• **Task to complete**
Give the data again exactly, without its images.

::::::::::

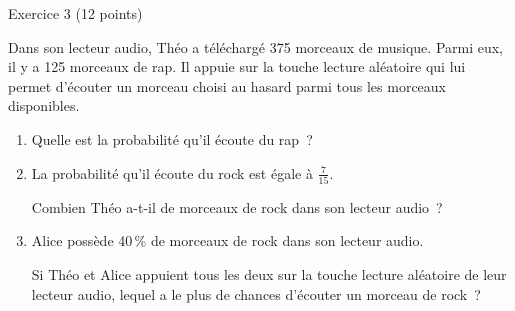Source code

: 
\begin{h2}Exercice 3 (12 points)\end{h2}
\medbreak
Dans son lecteur audio, Théo a téléchargé 375 morceaux de musique. Parmi eux, il y a 125 morceaux de rap. Il appuie sur la touche \og lecture aléatoire\fg{} qui lui permet d'écouter un morceau choisi au hasard parmi tous les morceaux disponibles.
\medbreak
\begin{enumerate}
     \item Quelle est la probabilité qu'il écoute du rap~?
     \item La probabilité qu'il écoute du rock est égale à $\frac{7}{15}$.
     \par
     Combien Théo a-t-il de morceaux de rock dans son lecteur audio~?
     \item  Alice possède 40\,\% de morceaux de rock dans son lecteur audio.
     \par
     Si Théo et Alice appuient tous les deux sur la touche \og lecture aléatoire\fg{} de leur lecteur audio, lequel a le plus de chances d'écouter un morceau de rock~?
\end{enumerate}

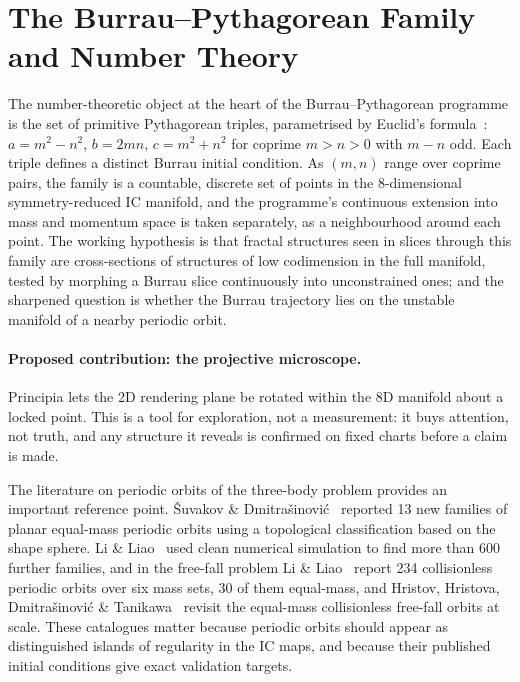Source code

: \documentclass[11pt,a4paper]{article}
\begin{document}
\section{The Burrau--Pythagorean Family and Number Theory}
\label{sec:number_theory}

The number-theoretic object at the heart of the Burrau--Pythagorean programme is the set of
primitive Pythagorean triples, parametrised by Euclid's formula~\cite{hardy1979}:
$a = m^2-n^2$, $b = 2mn$, $c = m^2+n^2$ for coprime $m>n>0$ with $m-n$ odd.  Each triple defines a
distinct Burrau initial condition.  As $(m,n)$ range over coprime pairs, the family is a
countable, discrete set of points in the 8-dimensional symmetry-reduced IC manifold, and the
programme's continuous extension into mass and momentum space is taken separately, as a
neighbourhood around each point.  The working hypothesis is that fractal structures seen in
slices through this family are cross-sections of structures of low codimension in the full
manifold, tested by morphing a Burrau slice continuously into unconstrained ones; and the
sharpened question is whether the Burrau trajectory lies on the unstable manifold of a nearby
periodic orbit.

\paragraph{Proposed contribution: the projective microscope.}
Principia lets the 2D rendering plane be rotated within the 8D manifold about a locked point.  This
is a tool for exploration, not a measurement: it buys attention, not truth, and any structure it
reveals is confirmed on fixed charts before a claim is made.

The literature on periodic orbits of the three-body problem provides an important reference
point.  \v{S}uvakov \& Dmitra\v{s}inovi\'{c}~\cite{suvakov2013} reported 13 new families of planar
equal-mass periodic orbits using a topological classification based on the shape sphere.  Li \&
Liao~\cite{li2017} used clean numerical simulation to find more than 600 further families, and in
the free-fall problem Li \& Liao~\cite{li2018} report 234 collisionless periodic orbits over six
mass sets, 30 of them equal-mass, and Hristov, Hristova, Dmitra\v{s}inovi\'{c} \& Tanikawa~\cite{hristov2024}
revisit the equal-mass collisionless free-fall orbits at scale.  These catalogues matter because
periodic orbits should appear as distinguished islands of regularity in the IC maps, and because
their published initial conditions give exact validation targets.
\end{document}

::::::::::

• **Task answer**
Source code

: 
\begin{h2}Exercice 3 (12 points)\end{h2}
\medbreak
Dans son lecteur audio, Théo a téléchargé 375 morceaux de musique. Parmi eux, il y a 125 morceaux de rap. Il appuie sur la touche \og lecture aléatoire\fg{} qui lui permet d'écouter un morceau choisi au hasard parmi tous les morceaux disponibles.
\medbreak
\begin{enumerate}
     \item Quelle est la probabilité qu'il écoute du rap~?
     \item La probabilité qu'il écoute du rock est égale à $\frac{7}{15}$.
     \par
     Combien Théo a-t-il de morceaux de rock dans son lecteur audio~?
     \item  Alice possède 40\,\% de morceaux de rock dans son lecteur audio.
     \par
     Si Théo et Alice appuient tous les deux sur la touche \og lecture aléatoire\fg{} de leur lecteur audio, lequel a le plus de chances d'écouter un morceau de rock~?
\end{enumerate}

Source code

: \documentclass[11pt,a4paper]{article}
\begin{document}
\section{The Burrau--Pythagorean Family and Number Theory}
\label{sec:number_theory}

The number-theoretic object at the heart of the Burrau--Pythagorean programme is the set of
primitive Pythagorean triples, parametrised by Euclid's formula~\cite{hardy1979}:
$a = m^2-n^2$, $b = 2mn$, $c = m^2+n^2$ for coprime $m>n>0$ with $m-n$ odd.  Each triple defines a
distinct Burrau initial condition.  As $(m,n)$ range over coprime pairs, the family is a
countable, discrete set of points in the 8-dimensional symmetry-reduced IC manifold, and the
programme's continuous extension into mass and momentum space is taken separately, as a
neighbourhood around each point.  The working hypothesis is that fractal structures seen in
slices through this family are cross-sections of structures of low codimension in the full
manifold, tested by morphing a Burrau slice continuously into unconstrained ones; and the
sharpened question is whether the Burrau trajectory lies on the unstable manifold of a nearby
periodic orbit.

\paragraph{Proposed contribution: the projective microscope.}
Principia lets the 2D rendering plane be rotated within the 8D manifold about a locked point.  This
is a tool for exploration, not a measurement: it buys attention, not truth, and any structure it
reveals is confirmed on fixed charts before a claim is made.

The literature on periodic orbits of the three-body problem provides an important reference
point.  \v{S}uvakov \& Dmitra\v{s}inovi\'{c}~\cite{suvakov2013} reported 13 new families of planar
equal-mass periodic orbits using a topological classification based on the shape sphere.  Li \&
Liao~\cite{li2017} used clean numerical simulation to find more than 600 further families, and in
the free-fall problem Li \& Liao~\cite{li2018} report 234 collisionless periodic orbits over six
mass sets, 30 of them equal-mass, and Hristov, Hristova, Dmitra\v{s}inovi\'{c} \& Tanikawa~\cite{hristov2024}
revisit the equal-mass collisionless free-fall orbits at scale.  These catalogues matter because
periodic orbits should appear as distinguished islands of regularity in the IC maps, and because
their published initial conditions give exact validation targets.
\end{document}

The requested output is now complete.